Ada beberapa hadis yang menyatakan larangan bermain suling dan gitar, Menyangkut persoalan tersebut, para ahli fikih terpecah menjadi dua kelompok. Kelompok pertama mengatakan bahwa ada alat-alat musik tertentu yang diharamkan, seperti suling, biola dan lain-lain, dan sebagian dibolehkan, yaitu alat-alat tetabuhan, seperti beduk atau kendang. Kelompok kedua lebih melihat realitas. Mereka meyakini bahwa soal musik adalah soal budaya. Islam bukannya milik bangsa Arab saja. Setiap bangsa memiliki tradisi musik yang berbeda-beda. Setelah Islam datang, tradisi musik tersebut tetap dikembangkan dan tidak dimusuhi, dan Islam masuk justru memberi semangat dan nilai baru.
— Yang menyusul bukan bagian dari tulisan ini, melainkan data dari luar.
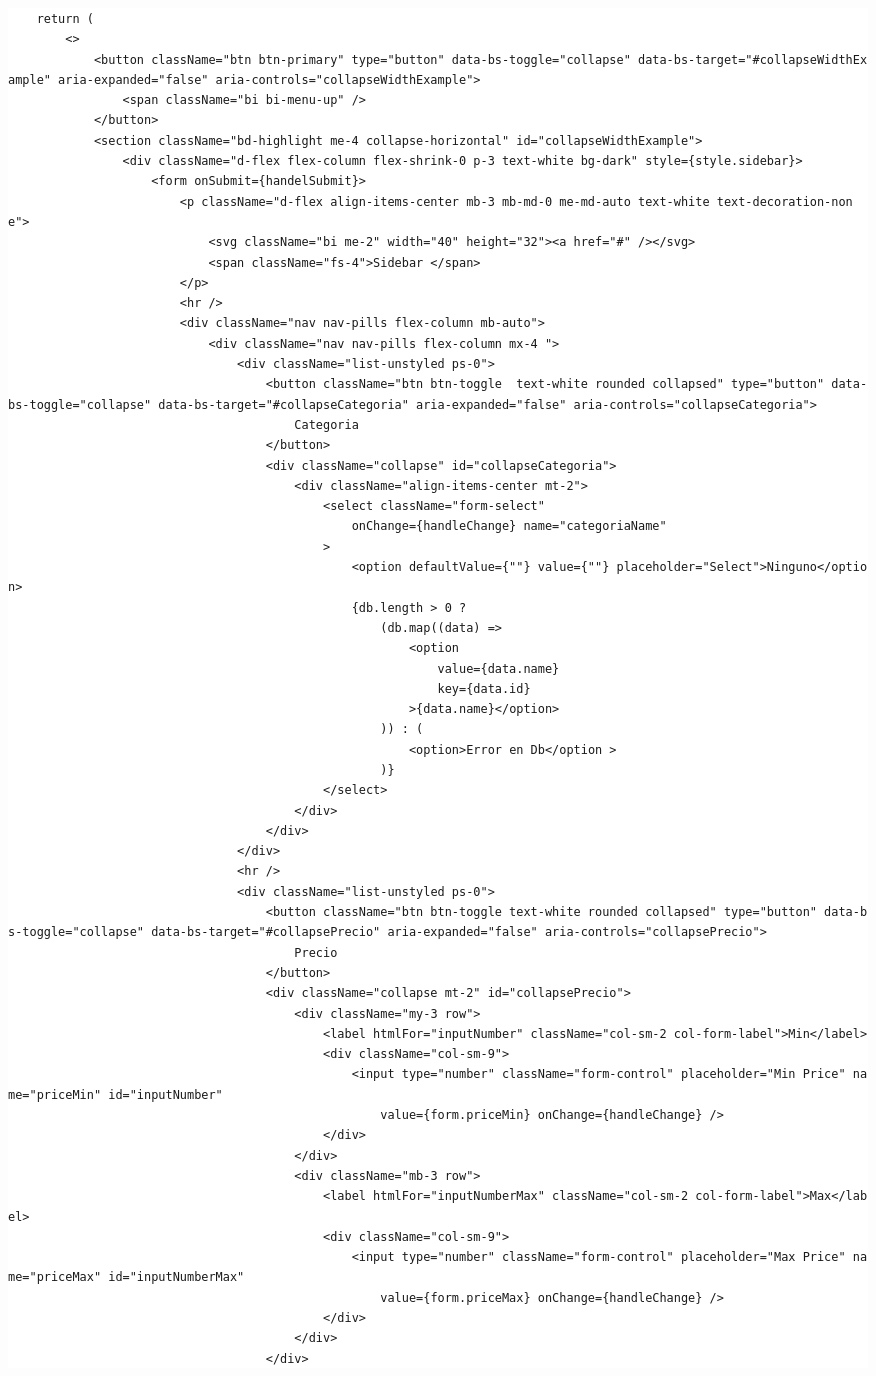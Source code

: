         return (
            <>
                <button className="btn btn-primary" type="button" data-bs-toggle="collapse" data-bs-target="#collapseWidthExample" aria-expanded="false" aria-controls="collapseWidthExample">
                    <span className="bi bi-menu-up" />
                </button>
                <section className="bd-highlight me-4 collapse-horizontal" id="collapseWidthExample">
                    <div className="d-flex flex-column flex-shrink-0 p-3 text-white bg-dark" style={style.sidebar}>
                        <form onSubmit={handelSubmit}>
                            <p className="d-flex align-items-center mb-3 mb-md-0 me-md-auto text-white text-decoration-none">
                                <svg className="bi me-2" width="40" height="32"><a href="#" /></svg>
                                <span className="fs-4">Sidebar </span>
                            </p>
                            <hr />
                            <div className="nav nav-pills flex-column mb-auto">
                                <div className="nav nav-pills flex-column mx-4 ">
                                    <div className="list-unstyled ps-0">
                                        <button className="btn btn-toggle  text-white rounded collapsed" type="button" data-bs-toggle="collapse" data-bs-target="#collapseCategoria" aria-expanded="false" aria-controls="collapseCategoria">
                                            Categoria
                                        </button>
                                        <div className="collapse" id="collapseCategoria">
                                            <div className="align-items-center mt-2">
                                                <select className="form-select"
                                                    onChange={handleChange} name="categoriaName"
                                                >
                                                    <option defaultValue={""} value={""} placeholder="Select">Ninguno</option>
                                                    {db.length > 0 ?
                                                        (db.map((data) =>
                                                            <option
                                                                value={data.name}
                                                                key={data.id}
                                                            >{data.name}</option>
                                                        )) : (
                                                            <option>Error en Db</option >
                                                        )}
                                                </select>
                                            </div>
                                        </div>
                                    </div>
                                    <hr />
                                    <div className="list-unstyled ps-0">
                                        <button className="btn btn-toggle text-white rounded collapsed" type="button" data-bs-toggle="collapse" data-bs-target="#collapsePrecio" aria-expanded="false" aria-controls="collapsePrecio">
                                            Precio
                                        </button>
                                        <div className="collapse mt-2" id="collapsePrecio">
                                            <div className="my-3 row">
                                                <label htmlFor="inputNumber" className="col-sm-2 col-form-label">Min</label>
                                                <div className="col-sm-9">
                                                    <input type="number" className="form-control" placeholder="Min Price" name="priceMin" id="inputNumber"
                                                        value={form.priceMin} onChange={handleChange} />
                                                </div>
                                            </div>
                                            <div className="mb-3 row">
                                                <label htmlFor="inputNumberMax" className="col-sm-2 col-form-label">Max</label>
                                                <div className="col-sm-9">
                                                    <input type="number" className="form-control" placeholder="Max Price" name="priceMax" id="inputNumberMax"
                                                        value={form.priceMax} onChange={handleChange} />
                                                </div>
                                            </div>
                                        </div>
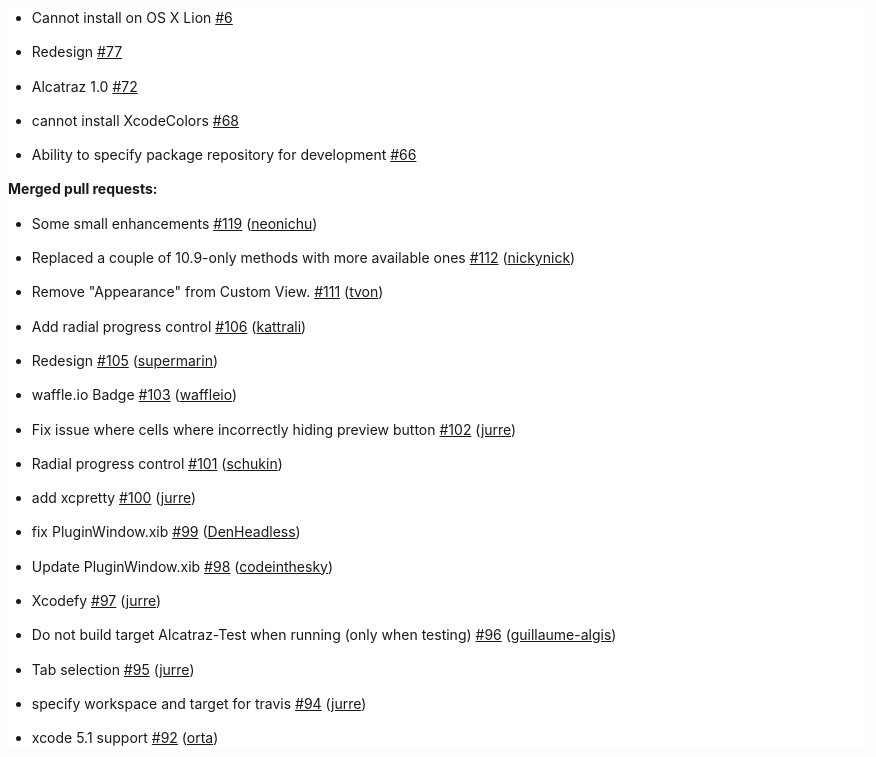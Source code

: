 - Cannot install on OS X Lion [\#6](https://github.com/supermarin/Alcatraz/issues/6)

- Redesign [\#77](https://github.com/supermarin/Alcatraz/issues/77)

- Alcatraz 1.0 [\#72](https://github.com/supermarin/Alcatraz/issues/72)

- cannot install XcodeColors [\#68](https://github.com/supermarin/Alcatraz/issues/68)

- Ability to specify package repository for development [\#66](https://github.com/supermarin/Alcatraz/issues/66)

**Merged pull requests:**

- Some small enhancements [\#119](https://github.com/supermarin/Alcatraz/pull/119) ([neonichu](https://github.com/neonichu))

- Replaced a couple of 10.9-only methods with more available ones [\#112](https://github.com/supermarin/Alcatraz/pull/112) ([nickynick](https://github.com/nickynick))

- Remove "Appearance" from Custom View. [\#111](https://github.com/supermarin/Alcatraz/pull/111) ([tvon](https://github.com/tvon))

- Add radial progress control [\#106](https://github.com/supermarin/Alcatraz/pull/106) ([kattrali](https://github.com/kattrali))

- Redesign [\#105](https://github.com/supermarin/Alcatraz/pull/105) ([supermarin](https://github.com/supermarin))

- waffle.io Badge [\#103](https://github.com/supermarin/Alcatraz/pull/103) ([waffleio](https://github.com/waffleio))

- Fix issue where cells where incorrectly hiding preview button [\#102](https://github.com/supermarin/Alcatraz/pull/102) ([jurre](https://github.com/jurre))

- Radial progress control [\#101](https://github.com/supermarin/Alcatraz/pull/101) ([schukin](https://github.com/schukin))

- add xcpretty [\#100](https://github.com/supermarin/Alcatraz/pull/100) ([jurre](https://github.com/jurre))

- fix PluginWindow.xib [\#99](https://github.com/supermarin/Alcatraz/pull/99) ([DenHeadless](https://github.com/DenHeadless))

- Update PluginWindow.xib [\#98](https://github.com/supermarin/Alcatraz/pull/98) ([codeinthesky](https://github.com/codeinthesky))

- Xcodefy [\#97](https://github.com/supermarin/Alcatraz/pull/97) ([jurre](https://github.com/jurre))

- Do not build target Alcatraz-Test when running \(only when testing\) [\#96](https://github.com/supermarin/Alcatraz/pull/96) ([guillaume-algis](https://github.com/guillaume-algis))

- Tab selection [\#95](https://github.com/supermarin/Alcatraz/pull/95) ([jurre](https://github.com/jurre))

- specify workspace and target for travis [\#94](https://github.com/supermarin/Alcatraz/pull/94) ([jurre](https://github.com/jurre))

- xcode 5.1 support [\#92](https://github.com/supermarin/Alcatraz/pull/92) ([orta](https://github.com/orta))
Yang membedakan seni Islam dengan seni yang lain adalah bagian dalamnya, yaitu landasan estetikanya. Atau juga sistem nilai yang dikandung di dalamnya. Misalnya di dalam Islam, musik dimaksudkan untuk membebaskan dari dunia material. Kaum sufi mengenalnya dengan istilah tajarrud. Maksudnya, suatu metode untuk membebaskan diri dari hal-hal yang bersifat material ke hal-hal yang bersifat spiritual. Alat-alat musik menjadi sarana atau medium untuk naik ke alam kerohanian. Kaum sufi lebih menghargai seni ketimbang yang lain, Karena kaum sufi berpikir kalau orang lebih menghargai syariah, maka orang akan melupakan akidah, ibadah, dan akhlak. Dan seni, bagi kaum sufi, dimaknai sebagai media untuk meningkatkan pengalaman-pengalaman kerohanian dan keagamaan yang tidak diperoleh melalui ritual-ritual lainnya. Dalam pandangan kaum sufi, Syariah adalah wadah dari pengalaman-pengalaman kerohanian. Syariah Nabi diperoleh ketika Nabi mengalami peristiwa Mi’raj yang dikatakan sebagai pengalaman makrifat yang paling tinggi dalam Islam. Misalnya juga tarekat Maulawiyah yang berkembang di wilayah Turki yang menggunakan sarana berputar-putar. Pada waktu tari atau gerakan berputar itu dilakukan, ia ditujukan untuk meraih atau mencapai suatu ekstase, mereka menjadi semakin kreatif. Tetapi bentuk-bentuk ekstase biasanya berbeda-beda, karena tertuju dalam tafakur (kontemplasi).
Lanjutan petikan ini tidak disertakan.